> **What the exercise asks**
Leave out all images and set down the records exactly as given.

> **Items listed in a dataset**
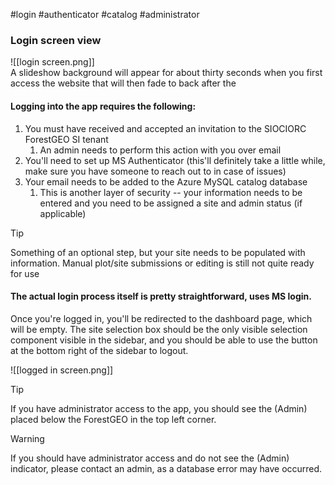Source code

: #login #authenticator #catalog #administrator

### Login screen view

![[login screen.png]]  
A slideshow background will appear for about thirty seconds when you first access the website that will then fade to back after the

#### Logging into the app requires the following:

1. You must have received and accepted an invitation to the SIOCIORC ForestGEO SI tenant
   1. An admin needs to perform this action with you over email
2. You'll need to set up MS Authenticator (this'll definitely take a little while, make sure you have someone to reach out to in case of issues)
3. Your email needs to be added to the Azure MySQL catalog database
   1. This is another layer of security -- your information needs to be entered and you need to be assigned a site and admin status (if applicable)

> [!tip]
> Something of an optional step, but your site needs to be populated with information. Manual plot/site submissions or editing is still not quite ready for use

#### The actual login process itself is pretty straightforward, uses MS login.

Once you're logged in, you'll be redirected to the dashboard page, which will be empty. The site selection box should be the only visible selection component visible in the sidebar, and you should be able to use the button at the bottom right of the sidebar to logout.

![[logged in screen.png]]

> [!tip]
> If you have administrator access to the app, you should see the (Admin) placed below the ForestGEO in the top left corner.
>
> > [!warning]
> > If you should have administrator access and do not see the (Admin) indicator, please contact an admin, as a database error may have occurred.
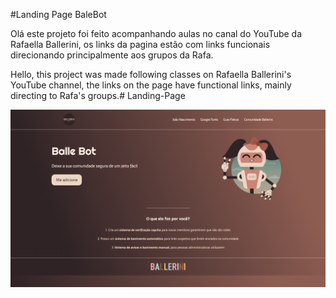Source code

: #Landing Page BaleBot

Olá este projeto foi feito acompanhando aulas no canal do YouTube da Rafaella Ballerini, os links da pagina estão com links funcionais direcionando principalmente aos grupos da Rafa.


Hello, this project was made following classes on Rafaella Ballerini's YouTube channel, the links on the page have functional links, mainly directing to Rafa's groups.# Landing-Page


<img src='./img/LandingPageFinal.png' alt='Pagina Final'>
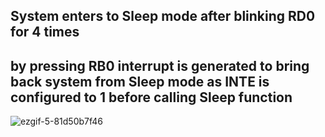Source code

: ## System enters to Sleep mode after blinking RD0 for 4 times ##
## by pressing RB0 interrupt is generated to bring back system from Sleep mode as INTE is configured to 1 before calling Sleep function ##

![ezgif-5-81d50b7f46](https://user-images.githubusercontent.com/49518103/185784586-6c88a459-723f-4c08-a1c8-59ca62139c96.gif)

> **Output**
Source code

: #login #authenticator #catalog #administrator

### Login screen view

![[login screen.png]]  
A slideshow background will appear for about thirty seconds when you first access the website that will then fade to back after the

#### Logging into the app requires the following:

1. You must have received and accepted an invitation to the SIOCIORC ForestGEO SI tenant
   1. An admin needs to perform this action with you over email
2. You'll need to set up MS Authenticator (this'll definitely take a little while, make sure you have someone to reach out to in case of issues)
3. Your email needs to be added to the Azure MySQL catalog database
   1. This is another layer of security -- your information needs to be entered and you need to be assigned a site and admin status (if applicable)

> [!tip]
> Something of an optional step, but your site needs to be populated with information. Manual plot/site submissions or editing is still not quite ready for use

#### The actual login process itself is pretty straightforward, uses MS login.

Once you're logged in, you'll be redirected to the dashboard page, which will be empty. The site selection box should be the only visible selection component visible in the sidebar, and you should be able to use the button at the bottom right of the sidebar to logout.

![[logged in screen.png]]

> [!tip]
> If you have administrator access to the app, you should see the (Admin) placed below the ForestGEO in the top left corner.
>
> > [!warning]
> > If you should have administrator access and do not see the (Admin) indicator, please contact an admin, as a database error may have occurred.
Source code

: #Landing Page BaleBot

Olá este projeto foi feito acompanhando aulas no canal do YouTube da Rafaella Ballerini, os links da pagina estão com links funcionais direcionando principalmente aos grupos da Rafa.


Hello, this project was made following classes on Rafaella Ballerini's YouTube channel, the links on the page have functional links, mainly directing to Rafa's groups.# Landing-Page


<img src='./img/LandingPageFinal.png' alt='Pagina Final'>
Source code

: ## System enters to Sleep mode after blinking RD0 for 4 times ##
## by pressing RB0 interrupt is generated to bring back system from Sleep mode as INTE is configured to 1 before calling Sleep function ##

![ezgif-5-81d50b7f46](https://user-images.githubusercontent.com/49518103/185784586-6c88a459-723f-4c08-a1c8-59ca62139c96.gif)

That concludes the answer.